Recently, there has been a lot of discussion of Bent's rule (see for example "What is Bent's rule?") here in SE Chem. Simply stated, the rule suggests that $\mathrm{p}$-character tends to concentrate in orbitals directed at electronegative elements.
Why does $\ce{F}$ replace an axial bond in $\ce{PCl5}$?

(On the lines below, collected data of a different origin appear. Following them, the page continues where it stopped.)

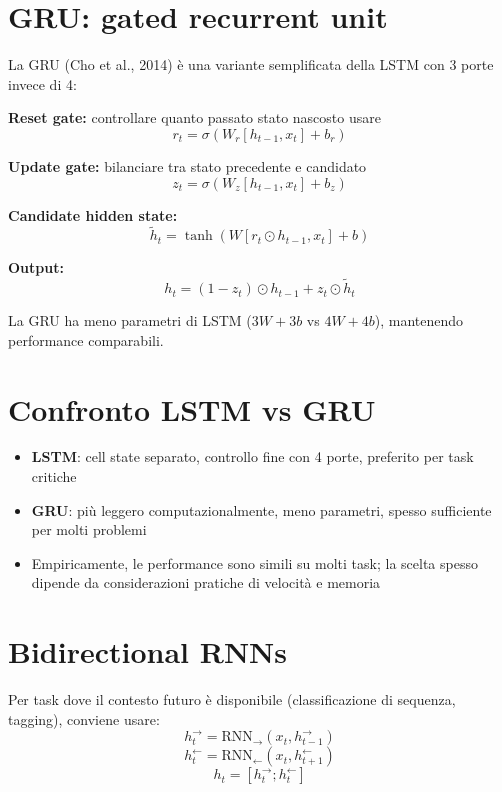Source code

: \section{GRU: gated recurrent unit}

\begin{definition}[GRU]
La GRU (Cho et al., 2014) è una variante semplificata della LSTM con 3 porte invece di 4:

\textbf{Reset gate:} controllare quanto passato stato nascosto usare
\[
r_t = \sigma(W_r [h_{t-1}, x_t] + b_r)
\]

\textbf{Update gate:} bilanciare tra stato precedente e candidato
\[
z_t = \sigma(W_z [h_{t-1}, x_t] + b_z)
\]

\textbf{Candidate hidden state:}
\[
\tilde{h}_t = \tanh(W [r_t \odot h_{t-1}, x_t] + b)
\]

\textbf{Output:}
\[
h_t = (1 - z_t) \odot h_{t-1} + z_t \odot \tilde{h}_t
\]

La GRU ha meno parametri di LSTM ($3W + 3b$ vs $4W + 4b$), mantenendo performance comparabili.
\end{definition}

\section{Confronto LSTM vs GRU}

\begin{itemize}
\item \textbf{LSTM}: cell state separato, controllo fine con 4 porte, preferito per task critiche
\item \textbf{GRU}: più leggero computazionalmente, meno parametri, spesso sufficiente per molti problemi
\item Empiricamente, le performance sono simili su molti task; la scelta spesso dipende da considerazioni pratiche di velocità e memoria
\end{itemize}

\section{Bidirectional RNNs}

Per task dove il contesto futuro è disponibile (classificazione di sequenza, tagging), conviene usare:
\[
h_t^{\rightarrow} = \text{RNN}_{\rightarrow}(x_t, h_{t-1}^{\rightarrow})
\]
\[
h_t^{\leftarrow} = \text{RNN}_{\leftarrow}(x_t, h_{t+1}^{\leftarrow})
\]
\[
h_t = [h_t^{\rightarrow}; h_t^{\leftarrow}]
\]

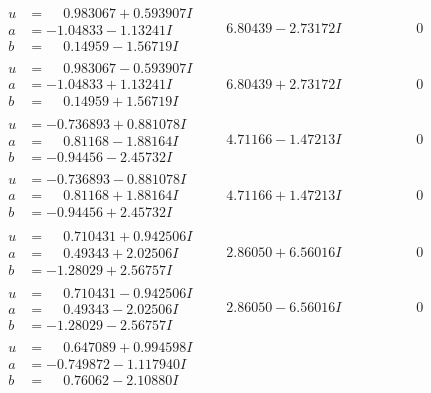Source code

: \documentclass[1p]{elsarticle_modified}
\theoremstyle{definition}
\begin{document}
$$\begin{array}{c|c|c}
\begin{aligned}
u &= \phantom{-}0.983067 + 0.593907 I \\
a &= -1.04833 - 1.13241 I \\
b &= \phantom{-}0.14959 - 1.56719 I\end{aligned}
 & \phantom{-}6.80439 - 2.73172 I & \phantom{-0.000000 } 0 \\ \hline\begin{aligned}
u &= \phantom{-}0.983067 - 0.593907 I \\
a &= -1.04833 + 1.13241 I \\
b &= \phantom{-}0.14959 + 1.56719 I\end{aligned}
 & \phantom{-}6.80439 + 2.73172 I & \phantom{-0.000000 } 0 \\ \hline\begin{aligned}
u &= -0.736893 + 0.881078 I \\
a &= \phantom{-}0.81168 - 1.88164 I \\
b &= -0.94456 - 2.45732 I\end{aligned}
 & \phantom{-}4.71166 - 1.47213 I & \phantom{-0.000000 } 0 \\ \hline\begin{aligned}
u &= -0.736893 - 0.881078 I \\
a &= \phantom{-}0.81168 + 1.88164 I \\
b &= -0.94456 + 2.45732 I\end{aligned}
 & \phantom{-}4.71166 + 1.47213 I & \phantom{-0.000000 } 0 \\ \hline\begin{aligned}
u &= \phantom{-}0.710431 + 0.942506 I \\
a &= \phantom{-}0.49343 + 2.02506 I \\
b &= -1.28029 + 2.56757 I\end{aligned}
 & \phantom{-}2.86050 + 6.56016 I & \phantom{-0.000000 } 0 \\ \hline\begin{aligned}
u &= \phantom{-}0.710431 - 0.942506 I \\
a &= \phantom{-}0.49343 - 2.02506 I \\
b &= -1.28029 - 2.56757 I\end{aligned}
 & \phantom{-}2.86050 - 6.56016 I & \phantom{-0.000000 } 0 \\ \hline\begin{aligned}
u &= \phantom{-}0.647089 + 0.994598 I \\
a &= -0.749872 - 1.117940 I \\
b &= \phantom{-}0.76062 - 2.10880 I\end{aligned}

\end{array}$$
\end{document}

In order to answer this question, we need to start by understanding the bonding in $\ce{PCl5}$ and its fluorinated isomers. In introductory courses and texts, it is usually stated that $\ce{AX5}$ type molecules adopt a trigonal bipyramid geometry and are $\mathrm{sp^{3}d}$ hybridized. As the comments by Martin and permeakra point out, and as is learned in more advanced classes, this hybridization scheme is likely incorrect. There are several reasons that argue against $\mathrm{sp^{3}d}$ hybridization including: 1) the fact that $\mathrm{d}$ orbitals are relatively high in energy compared to $\mathrm{s}$ and $\mathrm{p}$ orbitals and therefore it is energetically quite costly to involve them in bonding; and 2) $\mathrm{d}$ orbitals in non-metals are very diffuse leading to poor overlap with other orbitals and any resulting bonds would be very weak.

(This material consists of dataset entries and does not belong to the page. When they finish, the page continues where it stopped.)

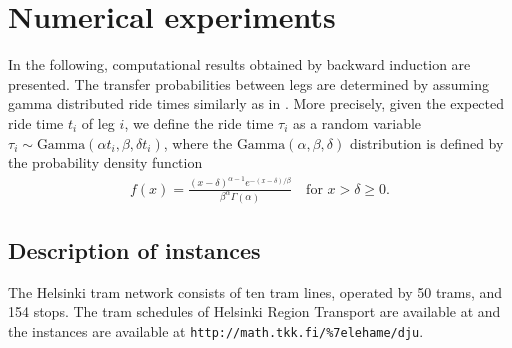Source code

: \documentclass[dissertation,draft*]{aaltoseries}
\begin{document}
% 
 





\section{Numerical experiments}
\label{experiments}
In the following, computational results obtained by backward induction are presented. 
The transfer probabilities between legs are determined by assuming 
gamma distributed ride times similarly as in 
\cite{russell, chiang}. 
More precisely, given the expected ride time $t_i$ of leg $i$, we define the 
ride time $\tau_{i}$ as a random variable $\tau_{i} \sim \text{Gamma}( \alpha t_{i}, \beta , \delta t_{i} )$,
where the $\text{Gamma}( \alpha, \beta , \delta )$ distribution is defined by the 
probability density function 
\begin{align}
\label{gammakaava}
f(x)=\frac{(x-\delta)^{\alpha-1} e^{-(x-\delta)/\beta}}{\beta^{\alpha} \Gamma (\alpha)} \ \ \ \mbox{ for } x > \delta \geq 0.
\end{align}


\subsection{Description of instances}
\label{reallife}
The Helsinki tram network consists of ten tram lines, operated by 50 trams, and 154 stops. 
The tram schedules of Helsinki Region Transport are available at \cite{reittiopas} and
the instances are available at \verb=http://math.tkk.fi/%7elehame/dju=.
\end{document}
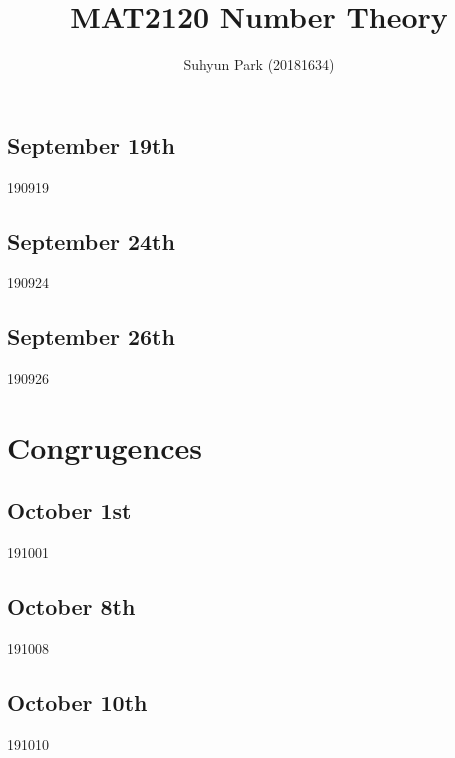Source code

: 



\title{MAT2120 Number Theory}
\author{Suhyun Park (20181634)}

\subsection{September 19th}
{190919}

\subsection{September 24th}
{190924}

\subsection{September 26th}
{190926}

\section{Congrugences}
\subsection{October 1st}
{191001}

\subsection{October 8th}
{191008}

\subsection{October 10th}
{191010}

A reasonable hybridization alternative involves what is termed hypercoordinated bonding; where 3 center, 4 electron bonds are involved. Applying this concept to $\ce{PCl5}$ we would say that the central phosphorus atom is $\mathrm{sp^2}$ hybridized. Thus, there would be 3 $\mathrm{sp^2}$ orbitals (these will be used to create the equatorial bonds) and a $\mathrm{p}$ orbital (this will be used to create our axial bonds) emanating from the central phosphorus atom.

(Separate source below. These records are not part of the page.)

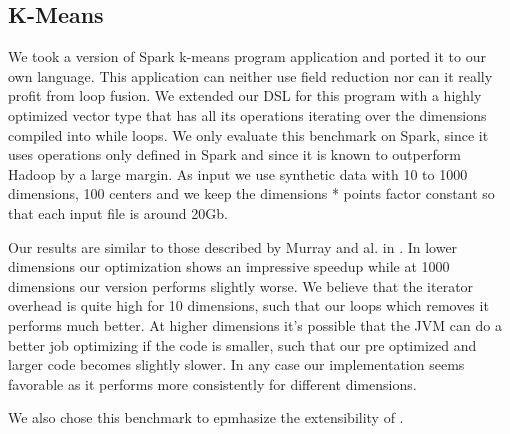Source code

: \subsection{K-Means}
\label{subsec:kmeans}

We took a version of Spark k-means program  application and ported it to our own language. This application can neither use field reduction nor can it really profit from loop fusion. We extended our DSL for this program with a highly optimized vector type that has all its operations iterating over the dimensions compiled into while loops. We only evaluate this benchmark on Spark, since it uses operations only defined in Spark and since it is known to outperform Hadoop by a large margin. As input we use synthetic data with 10 to 1000 dimensions, 100 centers and we keep the dimensions * points factor constant so that each input file is around 20Gb.

Our results are similar to those described by Murray and al. in \cite{Steno}. In lower dimensions our optimization shows an impressive speedup while at 1000 dimensions our version performs slightly worse. We believe that the iterator overhead is quite high for 10 dimensions, such that our loops which removes it performs much better. At higher dimensions it's possible that the JVM can do a better job optimizing if the code is smaller, such that our pre optimized and larger code becomes slightly slower. In any case our implementation seems favorable as it performs more consistently for different dimensions.

We also chose this benchmark to epmhasize the extensibility of \tool.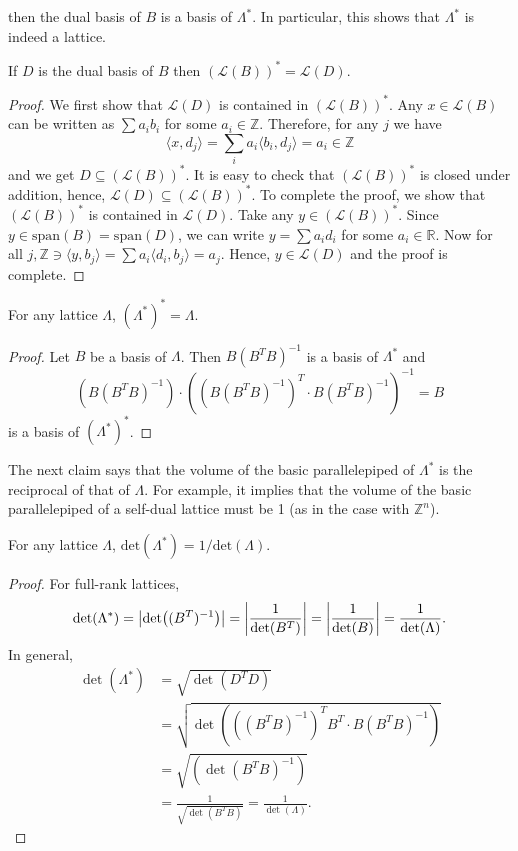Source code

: then the dual basis of $B$ is a basis of $\Lambda^*$. In particular, this shows
that $\Lambda^*$ is indeed a lattice.
\begin{proposition}
  If $D$ is the  dual basis of $B$ then $(\mathcal{L}(B))^* = \mathcal{L}(D)$.
\end{proposition}
\begin{proof}
  We first show that $\mathcal{L}(D)$ is contained in $(\mathcal{L}(B))^*$. Any
  $x\in \mathcal{L}(B)$ can be written as $\sum a_ib_i$ for some
  $a_i\in\mathbb{Z}$. Therefore, for any $j$ we have
  \begin{equation}
    \langle x, d_j\rangle = \sum_i a_i\langle b_i,d_j\rangle = a_i\in\mathbb{Z}
  \end{equation}
  and we get $D\subseteq(\mathcal{L}(B))^*$. It is easy to check that
  $(\mathcal{L}(B))^*$ is closed under addition, hence,
  $\mathcal{L}(D)\subseteq(\mathcal{L}(B))^*$. To complete the proof, we show
  that $(\mathcal{L}(B))^*$ is contained in $\mathcal{L}(D)$. Take any
  $y\in(\mathcal{L}(B))^*$. Since $y\in\mathrm{span}(B) = \mathrm{span}(D)$, we
  can write $y=\sum a_i d_i$ for some $a_i\in\mathbb{R}$. Now for all
  $j,\mathbb{Z}\ni\langle y,b_j\rangle = \sum a_i \langle d_i,b_j\rangle
  = a_j$. Hence, $y\in\mathcal{L}(D)$ and the proof is complete.
\end{proof}
\begin{proposition}
  For any lattice $\Lambda$, $(\Lambda^*)^*=\Lambda$.
\end{proposition}
\begin{proof}
  Let $B$ be a basis of $\Lambda$. Then $B(B^T B)^{-1}$ is a basis of
  $\Lambda^*$ and
  \begin{equation}
    (B(B^T B)^{-1})\cdot((B(B^T B)^{-1})^T\cdot B(B^T B)^{-1})^{-1} = B
  \end{equation}
  is a basis of $(\Lambda^*)^*$.
\end{proof}
\par The next claim says that the volume of the basic parallelepiped of
$\Lambda^*$ is the reciprocal of that of $\Lambda$. For example, it implies
that the volume of the basic parallelepiped of a self-dual lattice must be
1 (as in the case with $\mathbb{Z}^n$).
\begin{proposition}
  For any lattice $\Lambda$, $\mathrm{det}(\Lambda^*)
  = 1/\mathrm{det}(\Lambda)$.
\end{proposition}
\begin{proof}
  For full-rank lattices,
  \begin{equation}
    \det(\Lambda^*) = \abs{\det((B^T)^{-1})} = \abs{\frac{1}{\det(B^T)}}
    = \abs{\frac{1}{\det(B)}}= \frac{1}{\det(\Lambda)}.
  \end{equation}
In general,
\begin{align}
  \det(\Lambda^*) &= \sqrt{\det(D^T D)}\nonumber\\
                  &= \sqrt{\det(((B^T B)^{-1})^TB^T\cdot
B(B^TB)^{-1})}\nonumber\\
                  &=\sqrt{(\det(B^TB)^{-1})}\nonumber\\
                  &=\frac{1}{\sqrt{\det(B^T B)}} = \frac{1}{\det(\Lambda)}.
\end{align}
\end{proof}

The $\mathrm{p}$ orbital contains 2 electrons and will form bonds to 2 ligands (chlorine or fluorine in the case at hand). For simplicity, let's say that these ligands also use $\mathrm{p}$ orbitals for bonding (but it could be any type of orbital, $\mathrm{sp^3}$ or whatever is appropriate) and each of these orbitals contains one electron for bonding. This is our 3-center-4-electron bond and its MO diagram is pictured below. Notice how the four electrons are distributed - there are two electrons in the HOMO which is a non-bonding M.O., so the bond order in this bond is reduced.
This reduced bond order in the bond using the phosphorus $\mathrm{p}$ orbital explains why the axial bonds in $\ce{AX5}$ type molecules are longer than the equatorial bonds.
Now that we understand the bonding in $\ce{PCl5}$ we can consider the case of $\ce{PCl4F}$ and how Bent's rule applies to the situation. First, note that fluorine is more electronegative than chlorine. As stated above, Bent's rule suggests that more electronegative ligands prefer to form bonds with orbitals that are high in $\mathrm{p}$-character. Why is this? $\mathrm{s}$-Orbitals are lower in energy than $\mathrm{p}$-orbitals. Therefore electrons are more stable (lower energy) when they are in orbitals with more $\mathrm{s}$-character. The two electrons in the $\ce{P-F}$ bond will spend more time around the electronegative fluorine and less time around phosphorus. If that's the case (and it is), why "waste" precious, low-energy, $\mathrm{s}$-orbital character in an orbital that doesn't have much electron density to stabilize. Instead, save that $\mathrm{p}$-character for use in phosphorus hybrid orbitals that do have more electron density around phosphorus (like the $\ce{P-Cl}$ bonds). So, as a consequence of Bent's rule, we would expect phosphorus to use the orbital with lowest $\mathrm{s}$-character, the axial $\mathrm{p}$-orbital, to form the $\ce{P-F}$ bond; and the orbitals with more $\mathrm{s}$-character, the equatorial $\mathrm{sp^2}$ orbitals, to form $\ce{P-Cl}$ bonds.